A group of consumers has filed a nationwide class-action lawsuit claiming that smartphone manufacturers HTC Corp., HTC America and Samsung Electronics for using software developed by Carrier IQ (CIQ) that illegally intercepts incoming text messages and captures users’ key strokes — including those used to compose email and text messages or to dial numbers — without consumers’ knowledge or permission.

In mid-November, software developer Trevor Eckhart published a video blog illustrating the operation of the CIQ software recording keystrokes, including information sent to secure websites using HTTPS security protocols used in e-commerce and other security-sensitive sites.
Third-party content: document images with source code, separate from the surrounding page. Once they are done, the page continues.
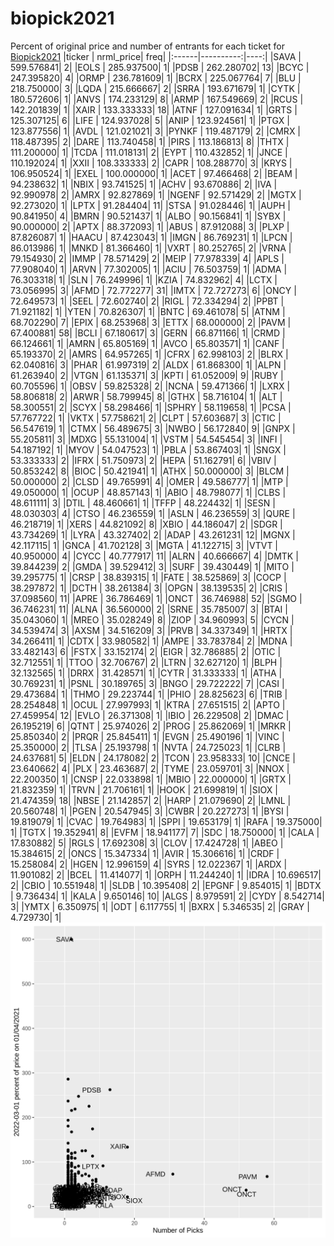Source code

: # biopick2021
Percent of original price and number of entrants for each ticket for [Biopick2021](https://twitter.com/hashtag/Biopick2021)
|ticker | nrml_price| freq|
|:------|----------:|----:|
|SAVA   | 599.576841|    2|
|EOLS   | 285.937500|    1|
|PDSB   | 262.280702|   13|
|BCYC   | 247.395820|    4|
|ORMP   | 236.781609|    1|
|BCRX   | 225.067764|    7|
|BLU    | 218.750000|    3|
|LQDA   | 215.666667|    2|
|SRRA   | 193.671679|    1|
|CYTK   | 180.572606|    1|
|ANVS   | 174.233129|    8|
|ARMP   | 167.549669|    2|
|RCUS   | 142.201839|    1|
|XAIR   | 133.333333|   18|
|ATNF   | 127.091634|    1|
|GRTS   | 125.307125|    6|
|LIFE   | 124.937028|    5|
|ANIP   | 123.924561|    1|
|PTGX   | 123.877556|    1|
|AVDL   | 121.021021|    3|
|PYNKF  | 119.487179|    2|
|CMRX   | 118.487395|    2|
|DARE   | 113.740458|    1|
|PIRS   | 113.186813|    8|
|THTX   | 111.200000|    1|
|TCDA   | 111.018131|    2|
|EYPT   | 110.432852|    1|
|JNCE   | 110.192024|    1|
|XXII   | 108.333333|    2|
|CAPR   | 108.288770|    3|
|KRYS   | 106.950524|    1|
|EXEL   | 100.000000|    1|
|ACET   |  97.466468|    2|
|BEAM   |  94.238632|    1|
|NBIX   |  93.741525|    1|
|ACHV   |  93.670886|    2|
|IVA    |  92.990978|    2|
|AMRX   |  92.827869|    1|
|NGENF  |  92.571429|    2|
|MGTX   |  92.273020|    1|
|LPTX   |  91.284404|   11|
|STSA   |  91.028446|    1|
|AUPH   |  90.841950|    4|
|BMRN   |  90.521437|    1|
|ALBO   |  90.156841|    1|
|SYBX   |  90.000000|    2|
|APTX   |  88.372093|    1|
|ABUS   |  87.912088|    3|
|PLXP   |  87.826087|    1|
|HAACU  |  87.423043|    1|
|IMGN   |  86.769231|    1|
|LPCN   |  86.013986|    1|
|MNKD   |  81.366460|    1|
|VXRT   |  80.252765|    2|
|VRNA   |  79.154930|    2|
|IMMP   |  78.571429|    2|
|MEIP   |  77.978339|    4|
|APLS   |  77.908040|    1|
|ARVN   |  77.302005|    1|
|ACIU   |  76.503759|    1|
|ADMA   |  76.303318|    1|
|SLN    |  76.249996|    1|
|KZIA   |  74.832962|    4|
|LCTX   |  73.056995|    3|
|AFMD   |  72.772277|   31|
|IMTX   |  72.727273|    6|
|ONCY   |  72.649573|    1|
|SEEL   |  72.602740|    2|
|RIGL   |  72.334294|    2|
|PPBT   |  71.921182|    1|
|YTEN   |  70.826307|    1|
|BNTC   |  69.461078|    5|
|ATNM   |  68.702290|    7|
|EPIX   |  68.253968|    3|
|ETTX   |  68.000000|    2|
|PAVM   |  67.400881|   58|
|BCLI   |  67.180617|    3|
|GERN   |  66.871166|    1|
|CRMD   |  66.124661|    1|
|AMRN   |  65.805169|    1|
|AVCO   |  65.803571|    1|
|CANF   |  65.193370|    2|
|AMRS   |  64.957265|    1|
|CFRX   |  62.998103|    2|
|BLRX   |  62.040816|    3|
|PHAR   |  61.997319|    2|
|ALDX   |  61.868300|    1|
|ALPN   |  61.263940|    2|
|VTGN   |  61.135371|    3|
|KPTI   |  61.052009|    9|
|RUBY   |  60.705596|    1|
|OBSV   |  59.825328|    2|
|NCNA   |  59.471366|    1|
|LXRX   |  58.806818|    2|
|ARWR   |  58.799945|    8|
|GTHX   |  58.716104|    1|
|ALT    |  58.300551|    2|
|SCYX   |  58.298466|    1|
|SPHRY  |  58.119658|    1|
|PCSA   |  57.767722|    1|
|VKTX   |  57.758621|    2|
|CLPT   |  57.603687|    3|
|CTIC   |  56.547619|    1|
|CTMX   |  56.489675|    3|
|NWBO   |  56.172840|    9|
|GNPX   |  55.205811|    3|
|MDXG   |  55.131004|    1|
|VSTM   |  54.545454|    3|
|INFI   |  54.187192|    1|
|MYOV   |  54.047523|    1|
|PBLA   |  53.867403|    1|
|SNGX   |  53.333333|    2|
|IFRX   |  51.750973|    2|
|HEPA   |  51.162791|    6|
|VBIV   |  50.853242|    8|
|BIOC   |  50.421941|    1|
|ATHX   |  50.000000|    3|
|BLCM   |  50.000000|    2|
|CLSD   |  49.765991|    4|
|OMER   |  49.586777|    1|
|MTP    |  49.050000|    1|
|OCUP   |  48.857143|    1|
|ABIO   |  48.798077|    1|
|CLBS   |  48.611111|    3|
|DTIL   |  48.460661|    1|
|TFFP   |  48.224432|    1|
|SESN   |  48.030303|    4|
|CTSO   |  46.236559|    1|
|ASLN   |  46.236559|    3|
|QURE   |  46.218719|    1|
|XERS   |  44.821092|    8|
|XBIO   |  44.186047|    2|
|SDGR   |  43.734269|    1|
|LYRA   |  43.327402|    2|
|ADAP   |  43.261231|   12|
|MGNX   |  42.117115|    1|
|GNCA   |  41.702128|    3|
|MGTA   |  41.122715|    3|
|VTVT   |  40.950000|    4|
|CYCC   |  40.777917|   11|
|ALRN   |  40.666667|    4|
|DMTK   |  39.844239|    2|
|GMDA   |  39.529412|    3|
|SURF   |  39.430449|    1|
|MITO   |  39.295775|    1|
|CRSP   |  38.839315|    1|
|FATE   |  38.525869|    3|
|COCP   |  38.297872|    1|
|DCTH   |  38.261384|    3|
|OPGN   |  38.139535|    2|
|CRIS   |  37.098560|   11|
|APRE   |  36.786469|    1|
|ONCT   |  36.746988|   52|
|SGMO   |  36.746231|   11|
|ALNA   |  36.560000|    2|
|SRNE   |  35.785007|    3|
|BTAI   |  35.043060|    1|
|MREO   |  35.028249|    8|
|ZIOP   |  34.960993|    5|
|CYCN   |  34.539474|    3|
|AXSM   |  34.516209|    3|
|PRVB   |  34.337349|    1|
|HRTX   |  34.266411|    1|
|CDTX   |  33.980582|    1|
|AMPE   |  33.783784|    2|
|MDNA   |  33.482143|    6|
|FSTX   |  33.152174|    2|
|EIGR   |  32.786885|    2|
|OTIC   |  32.712551|    1|
|TTOO   |  32.706767|    2|
|LTRN   |  32.627120|    1|
|BLPH   |  32.132565|    1|
|DRRX   |  31.428571|    1|
|CYTR   |  31.333333|    1|
|ATHA   |  30.769231|    1|
|PSNL   |  30.189765|    3|
|BNGO   |  29.722222|    7|
|CASI   |  29.473684|    1|
|THMO   |  29.223744|    1|
|PHIO   |  28.825623|    6|
|TRIB   |  28.254848|    1|
|OCUL   |  27.997993|    1|
|KTRA   |  27.651515|    2|
|APTO   |  27.459954|   12|
|EVLO   |  26.371308|    1|
|IBIO   |  26.229508|    2|
|DMAC   |  26.195219|    6|
|QTNT   |  25.974026|    2|
|PROG   |  25.862069|    1|
|MRKR   |  25.850340|    2|
|PRQR   |  25.845411|    1|
|EVGN   |  25.490196|    1|
|VINC   |  25.350000|    2|
|TLSA   |  25.193798|    1|
|NVTA   |  24.725023|    1|
|CLRB   |  24.637681|    5|
|ELDN   |  24.178082|    2|
|TCON   |  23.958333|   10|
|CNCE   |  23.640662|    4|
|PLX    |  23.463687|    2|
|TYME   |  23.059701|    3|
|NNOX   |  22.200350|    1|
|CNSP   |  22.033898|    1|
|MBIO   |  22.000000|    1|
|GRTX   |  21.832359|    1|
|TRVN   |  21.706161|    1|
|HOOK   |  21.699819|    1|
|SIOX   |  21.474359|   18|
|NBSE   |  21.142857|    2|
|HARP   |  21.079690|    2|
|LMNL   |  20.560748|    1|
|PGEN   |  20.547945|    3|
|CWBR   |  20.227273|    1|
|BYSI   |  19.819079|    1|
|CVAC   |  19.764983|    1|
|SPPI   |  19.653179|    1|
|RAFA   |  19.375000|    1|
|TGTX   |  19.352941|    8|
|EVFM   |  18.941177|    7|
|SDC    |  18.750000|    1|
|CALA   |  17.830882|    5|
|RGLS   |  17.692308|    3|
|CLOV   |  17.424728|    1|
|ABEO   |  15.384615|    2|
|ONCS   |  15.347334|    1|
|AVIR   |  15.306616|    1|
|CRDF   |  15.258084|    2|
|HGEN   |  12.996159|    4|
|SYRS   |  12.022367|    1|
|ARDX   |  11.901082|    2|
|BCEL   |  11.414077|    1|
|ORPH   |  11.244240|    1|
|IDRA   |  10.696517|    2|
|CBIO   |  10.551948|    1|
|SLDB   |  10.395408|    2|
|EPGNF  |   9.854015|    1|
|BDTX   |   9.736434|    1|
|KALA   |   9.650146|   10|
|ALGS   |   8.979591|    2|
|CYDY   |   8.542714|    3|
|YMTX   |   6.350975|    1|
|ODT    |   6.117755|    1|
|BXRX   |   5.346535|    2|
|GRAY   |   4.729730|    1|
![retvspicks](biopicks.png?raw=true)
After Eckhart published his discovery and documents he found on CIQ’s website, CIQ accused him of copyright violations and threatened legal actions unless he capitulated to the company’s demands.

The Electronic Frontier Foundation, a public-interest digital rights watchdog stepped in to defend Eckhart. CIQ later apologized to Eckhart and rescinded its demands.

According to CIQ, its software is embedded on smartphones to allow the company to collect data for the benefit of cellular carriers and device manufacturers, which is important to improving customer experience, such as logging information related to dropped calls.  CIQ says its program doesn’t log keystrokes or intercept messages and it does not store or resell the information.

The lawsuit alleges that, in reality, the program does record keystrokes and the content of messages, and could transmit the information to third parties, possibly including information sent to secure websites using HTTPS security protocols used in e-commerce and other security-sensitive sites such as banking. 

“Given our dependence on smartphones, we rely on the assumption that our personal information is protected from third parties,” saysSteve W. Berman, the attorney representing the plaintiffs. “Yet, it appears that Carrier IQ has violated this trust.  For example, Mr. Eckhart’s video shows CIQ software intercepting incoming text messages, and it also shows that the software captures dialed numbers and sensitive information sent through protected websites.”

The complaint was filed yesterday on behalf of four smartphone users and names smartphone manufacturers HTC and Samsung as defendants along with CIQ. The lawsuit could be amended to include other smartphone manufacturers that embed the CIQ software on their devices.

“We believe that CIQ was intercepting and collecting private information from smartphone users that they had no right to monitor or record,” Berman says. “Their actions, in concert with phone manufacturers and the various carriers, should raise the hackles of anyone concerned about privacy in the broadest terms.”

The suit, filed in the U.S. District Court for the Northern District of California, accuses the companies of violating the Federal Wiretap Act and California’s Unfair Business Practice Act. The Federal Wiretap Act prohibits the unauthorized interception or illegal use of electronic communications.

The lawsuit asks the court to award damages under the Federal Wiretap Act, and prevent companies from including similar software in future smartphones.